ACTIVITY
All of the entries below should be printed exactly; the pictures are to be left out.

(Beginning of RECORDS FOR PROCESSING)

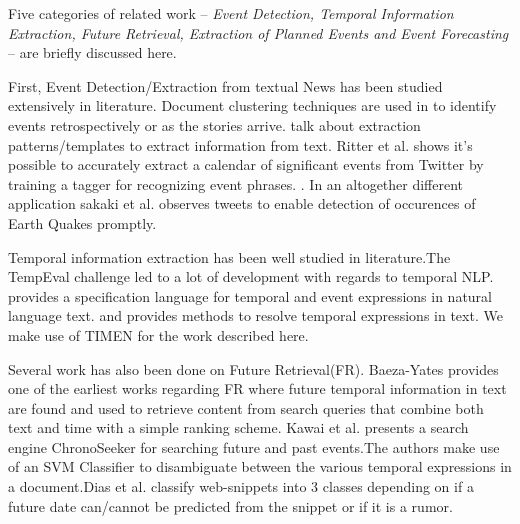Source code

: Five categories of related work -- \emph{Event Detection, Temporal Information Extraction, Future Retrieval, Extraction of Planned Events and Event Forecasting} -- are briefly discussed here.

First, Event Detection/Extraction from textual News has been studied extensively in literature. Document clustering techniques are used in \cite{Allan:2002:TDT, Yang:1998:SRO, Gabrilovich:2004:NPP} to identify events retrospectively or as the stories arrive.\cite{Chambers:2011:TIE, Banko07openinformation, riloff2003learning} talk about extraction patterns/templates to extract information from text. Ritter et al.\cite{Ritter:2012} shows it's possible to accurately extract a calendar of significant events from Twitter by training a tagger for recognizing event phrases.
\iffalse Sankaranarayanan et al.\cite{Sankaranarayanan:2009:TNT} captures tweet clusters of interest to identify late breaking News from twitter \fi.
In an altogether different application sakaki et al.\cite{Sakaki:2010:EST} observes tweets to enable detection of occurences of Earth Quakes promptly.

Temporal information extraction has been well studied in literature.The TempEval challenge\cite{tempeval} led to a lot of development with regards to temporal NLP.\cite{timeml} provides a specification language for temporal and event expressions in natural language text.
\cite{LlorensDGS12} and \cite{tempex} provides methods to resolve temporal expressions in text. We make use of TIMEN \cite{LlorensDGS12} for the work described here.

Several work has also been done on Future Retrieval(FR). Baeza-Yates\cite{baeza2005searching} provides one of the earliest works regarding FR where future temporal information in text are found and used to retrieve content from search queries that combine both text and time with a simple ranking scheme. Kawai et al.\cite{Kawai:2010:CSE} presents a search engine ChronoSeeker for searching future and past events.The authors make use of an SVM Classifier to disambiguate between the various temporal expressions in a document.Dias et al.\cite{dias2011future} classify web-snippets into 3 classes depending on if a future date can/cannot be predicted from the snippet or if it is a rumor.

(End of RECORDS FOR PROCESSING)

FINISHED EXERCISE
Source code

: Five categories of related work -- \emph{Event Detection, Temporal Information Extraction, Future Retrieval, Extraction of Planned Events and Event Forecasting} -- are briefly discussed here.

First, Event Detection/Extraction from textual News has been studied extensively in literature. Document clustering techniques are used in \cite{Allan:2002:TDT, Yang:1998:SRO, Gabrilovich:2004:NPP} to identify events retrospectively or as the stories arrive.\cite{Chambers:2011:TIE, Banko07openinformation, riloff2003learning} talk about extraction patterns/templates to extract information from text. Ritter et al.\cite{Ritter:2012} shows it's possible to accurately extract a calendar of significant events from Twitter by training a tagger for recognizing event phrases.
\iffalse Sankaranarayanan et al.\cite{Sankaranarayanan:2009:TNT} captures tweet clusters of interest to identify late breaking News from twitter \fi.
In an altogether different application sakaki et al.\cite{Sakaki:2010:EST} observes tweets to enable detection of occurences of Earth Quakes promptly.

Temporal information extraction has been well studied in literature.The TempEval challenge\cite{tempeval} led to a lot of development with regards to temporal NLP.\cite{timeml} provides a specification language for temporal and event expressions in natural language text.
\cite{LlorensDGS12} and \cite{tempex} provides methods to resolve temporal expressions in text. We make use of TIMEN \cite{LlorensDGS12} for the work described here.

Several work has also been done on Future Retrieval(FR). Baeza-Yates\cite{baeza2005searching} provides one of the earliest works regarding FR where future temporal information in text are found and used to retrieve content from search queries that combine both text and time with a simple ranking scheme. Kawai et al.\cite{Kawai:2010:CSE} presents a search engine ChronoSeeker for searching future and past events.The authors make use of an SVM Classifier to disambiguate between the various temporal expressions in a document.Dias et al.\cite{dias2011future} classify web-snippets into 3 classes depending on if a future date can/cannot be predicted from the snippet or if it is a rumor.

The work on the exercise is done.